Ainsi, en agissant sur les dépenses publiques, deux leviers sont
possibles :
-
un taux d’intérêt en baisse qui
diminue la charge d’intérêt. Une baisse serait susceptible de déformer le solde
primaire et donc l’échéancier de dette à long terme. Un faible taux d’intérêt
est nécessaire dans des pays faisant face à d’importantes échéances
obligataires susceptibles d’asphyxier une relance de l’activité en mobilisant
toujours plus de budget national.
-
Une baisse des dépenses de
fonctionnement et des dépenses de personnels : la Grèce et l’Espagne ont
entamé ces réformes.
Au-delà des
facteurs augmentant la dette publique, certaines études ont montré que la part
de l’endettement public dans le PIB devrait sensibiliser les décideurs publics
à partir d’un niveau de ratio, un seuil qui imposerait la mise en place de
réformes structurelles.
Une
nécessaire solution au dilemme face au seuil des 90%
Reinhart et Rogoff (2010) ont analysé l’évolution du lien entre la
croissance réelle du PIB et le ratio dette/PIB compte-tenu d’un ratio dette/PIB
donné :
-
en-dessous d’un ratio de 90%, la
relation est faible entre les deux variables tandis qu’elle devient forte
au-delà : il y a non-linéarité.
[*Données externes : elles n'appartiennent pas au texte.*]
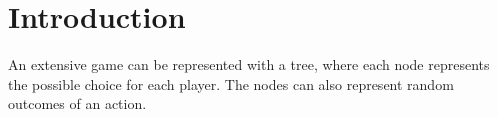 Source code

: \section{Introduction}

An extensive game can be represented with a tree, where each node represents the possible choice for each player. 
The nodes can also represent random outcomes of an action.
A partir de 90% la croissance réelle
médiane du PIB chute d’au moins 1%.
-
Au-dessus d’un ratio de 90%, une
forte vulnérabilité des économies est observée.
Cet effet de seuil permet donc d’estimer l’urgence des réformes
structurelles qui s’imposent, le cas échéant, aux décideurs publics. Pour
autant, l’ensemble des travaux ne suffit pas à contester la double causalité
entre la dette publique et la croissance du PIB. Une contraction de l’activité
réduit les recettes fiscales. Aussi, une hausse de l’endettement public peut
créer un effet d’éviction sur la progression du stock de capital en utilisant
plus de ressources de l’économie (Kumar et Woo, 2010). Il y a donc une double
causalité et différentes mesures qui doivent être entreprises si le ratio
dette/PIB approche les 90%. Une condition qui prend son sens si la dette
publique est financée significativement par l’extérieur. Par exemple, le Japon
a un ratio dette/PIB de 225% qui est soutenable en raison d’un financement
interne où les agents acceptent d’être rémunérés à un faible taux. Ainsi, au-delà de l’effet seuil, il faut bien
distinguer d’autres variables explicatives, comme par exemple la provenance des
créanciers détenant de la dette publique, pour mieux considérer le risque
d’insoutenabilité des finances publiques d’un pays.
Trois
grandes initiatives en Europe
Face à ces problématiques, les réformes ne sont pas seulement
économiques mais aussi juridiques et politiques. L’exemple européen montre la
nécessité de mener des réformes structurelles et de mener des initiatives sur
différents horizons temporels, actions qui sont entreprises depuis plusieurs
mois et que l’on peut regrouper sous trois types d’engagements.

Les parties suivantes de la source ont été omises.